The Star Ferry Riots—a gentle preamble to the far more destructive riots of 1967—were just kicking off, and to So, and many others, Elsie Tu (then Elliott) was Hong Kong’s sole voice of compassion which echoed within the halls of power at the time.

When the Transport Advisory Committee proposed a five-cent fare hike for the cross-harbour ferry, Tu was the sole dissenter. Powerless to turn the tide, she appealed both to the people—collecting 20,000 signatures for a petition against the proposed fare increase—and directly to London, flying home to the Brits to plead the case of impoverished Hongkongers.

To most of the governing class, fives cents was nothing but Tu knew that to blue-collar families, every cent counted and losing out on half a dollar every week was not a loss to be taken lightly.

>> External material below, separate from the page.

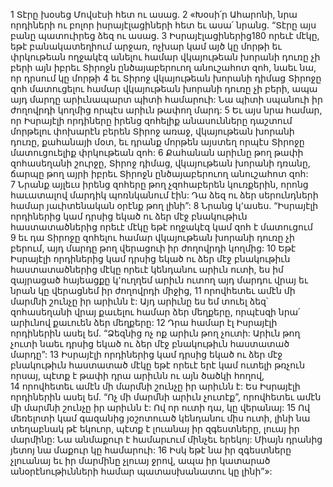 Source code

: 1 Տէրը խօսեց Մովսէսի հետ ու ասաց. 2 «Խօսի՛ր Ահարոնի, նրա որդիների ու բոլոր իսրայէլացիների հետ եւ ասա՛ նրանց. “Տէրը այս բանը պատուիրեց ձեզ ու ասաց. 3 Իսրայէլացիներից180 որեւէ մէկը, եթէ բանակատեղիում արջառ, ոչխար կամ այծ կը մորթի եւ փրկութեան ողջակէզ անելու համար վկայութեան խորանի դուռը չի բերի այն իբրեւ Տիրոջն ընծայաբերուող անուշահոտ զոհ, նաեւ նա, որ դրսում կը մորթի 4 եւ Տիրոջ վկայութեան խորանի դիմաց Տիրոջը զոհ մատուցելու համար վկայութեան խորանի դուռը չի բերի, ապա այդ մարդը արիւնապարտ պիտի համարուի: Նա պիտի սպանուի իր ժողովրդի կողմից որպէս արիւն թափող մարդ: 5 Եւ այս նրա համար, որ Իսրայէլի որդիները իրենց զոհելիք անասունները դաշտում մորթելու փոխարէն բերեն Տիրոջ առաջ, վկայութեան խորանի դուռը, քահանայի մօտ, եւ դրանք մորթեն այստեղ որպէս Տիրոջը մատուցուելիք փրկութեան զոհ: 6 Քահանան արիւնը թող թափի զոհասեղանի շուրջը, Տիրոջ դիմաց, վկայութեան խորանի դռանը, ճարպը թող այրի իբրեւ Տիրոջն ընծայաբերուող անուշահոտ զոհ: 7 Նրանք այլեւս իրենց զոհերը թող չզոհաբերեն կուռքերին, որոնց հաւատալով մարդիկ պոռնկանում էին: Դա ձեզ ու ձեր սերունդների համար յաւիտենական օրէնք թող լինի”: 8 Նրանց կ՚ասես. “Իսրայէլի որդիներից կամ դրսից եկած ու ձեր մէջ բնակութիւն հաստատածներից որեւէ մէկը եթէ ողջակէզ կամ զոհ է մատուցում 9 եւ դա Տիրոջը զոհելու համար վկայութեան խորանի դուռը չի բերում, այդ մարդը թող վերացուի իր ժողովրդի կողմից:
10 Եթէ Իսրայէլի որդիներից կամ դրսից եկած ու ձեր մէջ բնակութիւն հաստատածներից մէկը որեւէ կենդանու արիւն ուտի, ես իմ զայրացած հայեացքը կ՚ուղղեմ արիւն ուտող այդ մարդու վրայ եւ նրան կը վերացնեմ իր ժողովրդի միջից, 11 որովհետեւ ամէն մի մարմնի շունչը իր արիւնն է: Այդ արիւնը ես եմ տուել ձեզ՝ զոհասեղանի վրայ քաւելու համար ձեր մեղքերը, որպէսզի նրա՛ արիւնով քաւուեն ձեր մեղքերը: 12 Դրա համար էլ Իսրայէլի որդիներին ասել եմ. “Ձեզնից ոչ ոք արիւն թող չուտի: Արիւն թող չուտի նաեւ դրսից եկած ու ձեր մէջ բնակութիւն հաստատած մարդը”: 13 Իսրայէլի որդիներից կամ դրսից եկած ու ձեր մէջ բնակութիւն հաստատած մէկը եթէ որեւէ երէ կամ ուտելի թռչուն որսայ, պէտք է թափի դրա արիւնն ու այն ծածկի հողով, 14 որովհետեւ ամէն մի մարմնի շունչը իր արիւնն է: Ես Իսրայէլի որդիներին ասել եմ. “Ոչ մի մարմնի արիւն չուտէք”, որովհետեւ ամէն մի մարմնի շունչը իր արիւնն է: Ով որ ուտի դա, կը վերանայ:
15 Ով մեռելոտի կամ գազանից յօշոտուած կենդանու միս ուտի, լինի նա տեղաբնակ թէ եկուոր, պէտք է լուանայ իր զգեստները, լուայ իր մարմինը: Նա անմաքուր է համարւում մինչեւ երեկոյ: Միայն դրանից յետոյ նա մաքուր կը համարուի: 16 Իսկ եթէ նա իր զգեստները չլուանայ եւ իր մարմինը չլուայ ջրով, ապա իր կատարած անօրէնութիւնների համար պատասխանատու կը լինի”»:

In the end, the efforts by Tu, So and other activists paid off: ferry operators limited the fare hike to first-class passengers and exempted those under 16 and students.

It was just one of many instances from which she emerged as one of the foremost advocates for Hong Kong’s downtrodden.

A new home in Hong Kong

Tu came to Hong Kong in much the same way that many local Chinese did: fleeing chaos and arbitrary rule in the mainland—and seeking safe harbour down south.

Her and her then-husband William Elliott came to China as missionaries in 1947, just as the worst fighting in the Chinese Civil War began to rage and the young republic was about to be exiled to Taiwan by a Soviet-backed Communist insurgency. After Mao’s takeover in 1949, foreign missionaries were expelled from China’s borders and the couple relocated to Hong Kong. After the two separated, Elsie made the colony her new home while William returned to the old country.

elsie tu
Elsie Tu. Photo: theworldmarch.org.

Tu was shocked by the poverty and inequality she saw in 1950s Hong Kong, in the days before the colony had any social welfare to offer the unending stream of refugees fleeing from the mainland.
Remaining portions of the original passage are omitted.